C++ atomics and memory_order with RDMA

Question

When using one-sided RDMA on modern memory, lock-free, the question arises of how a remote reader can safely view their incoming data if the data objects span multiple cache lines.

In the Derecho open-source multicast and replicated logging library (on https://GitHub.com/Derecho-Project) we have this pattern. A writer W is granted permission to write to a range of memory in a reader, R. Memory is properly pinned and mapped. Now, suppose that the write involves some sort of vector of data spanning many cache lines, which is common. We use a guard: a counter (also in RDMA accessible memory, but in some other cache line) that gets incremented. R spins, watching the counter… when it sees a change, this tells R “you have a new message”, and R then reads the data in the vector. Later we have a second pattern whereby R says to W, “I am done with that message, you can send another one.”

My question: With modern memory models, which flavor of C++ atomic should be used for the memory into which the vector will be written? Would this be denoted as relaxed consistency? I want my code to work on ARM and AMD, not just Intel with its strong TSO memory model.

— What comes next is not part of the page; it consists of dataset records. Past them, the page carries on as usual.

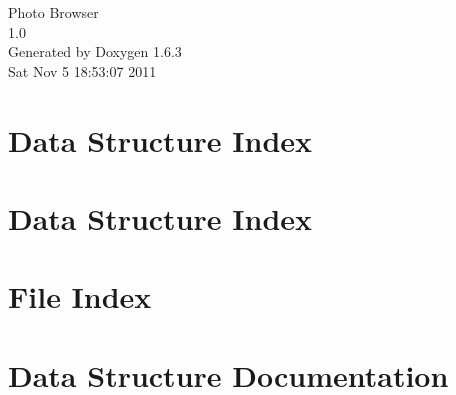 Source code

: \documentclass[a4paper]{book}
\begin{document}
\hypersetup{pageanchor=false}
\begin{titlepage}
\vspace*{7cm}
\begin{center}
{\Large Photo Browser \\[1ex]\large 1.0 }\\
\vspace*{1cm}
{\large Generated by Doxygen 1.6.3}\\
\vspace*{0.5cm}
{\small Sat Nov 5 18:53:07 2011}\\
\end{center}
\end{titlepage}
\clearemptydoublepage
{}
\tableofcontents
\clearemptydoublepage
{}
\hypersetup{pageanchor=true}
\chapter{Data Structure Index}

\chapter{Data Structure Index}

\chapter{File Index}

\chapter{Data Structure Documentation}





























\end{document}
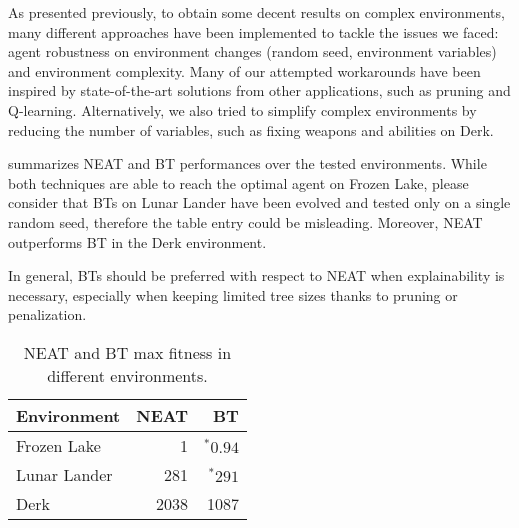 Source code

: 
As presented previously, to obtain some decent results on complex environments, many different approaches have been implemented to tackle the issues we faced: agent robustness on environment changes (random seed, environment variables) and environment complexity. Many of our attempted workarounds have been inspired by state-of-the-art solutions from other applications, such as pruning and Q-learning. Alternatively, we also tried to simplify complex environments by reducing the number of variables, such as fixing weapons and abilities on Derk.

 summarizes NEAT and BT performances over the tested environments. While both techniques are able to reach the optimal agent on Frozen Lake, please consider that BTs on Lunar Lander have been evolved and tested only on a single random seed, therefore the table entry could be misleading. Moreover, NEAT outperforms BT in the Derk environment.

In general, BTs should be preferred with respect to NEAT when explainability is necessary, especially when keeping limited tree sizes thanks to pruning or penalization.

\begin{table}[t]
    \caption{NEAT and BT max fitness in different environments.}
    \begin{center}
        \begin{tabular}{lrr}
            \toprule
            Environment & NEAT & BT \\
            \midrule
            Frozen Lake  & 1    &  \(^* 0.94\) \\
            Lunar Lander & 281  & \(^* 291\) \\
            Derk         & 2038 & 1087 \\
            \bottomrule
        \end{tabular}
    \end{center}
    \label{tab:neat-vs-bt}
\end{table}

Then for my counter, when R spins watching for the counter update, how do I want the counter declared? Would it need to be declared as an acquire-release atomic?

Finally, is there any merit to declaring everything as relaxed, but then using a memory_order fence here, after R observes the counter to have been incremented, in terms of speed or correctness? My thinking is that with this second approach, I use a minimum consistency model on all the RDMA memory (and the same model for all such memory), plus I only need to invoke the more costly memory_order fence after the counter is observed to increment. So it happens just once, prior to accessing my vector, whereas the acquire release atomic counter would trigger a memory fencing mechanism every time my polling thread loops. To me this sounds hugely expensive.

That last thought leads to one more question: must I also declare this memory as volatile, so that the C— compiler will realize the data can change under its feet, or does it suffice that the compiler itself can see the std::atomic type declarations? On Intel, with total store ordering, TSO plus volatile is definitely needed.

[Edit: New information] (I'm trying to attract a bit of help here!)

One option seems to be to declare the RDMA memory region as std::atomic<relaxed_consistency> but then to use a lock every time our predicate evaluation thread retests the guard (which, being in RDMA memory, would be declared with this same relaxed property). We would retain the C++ volatile annotation.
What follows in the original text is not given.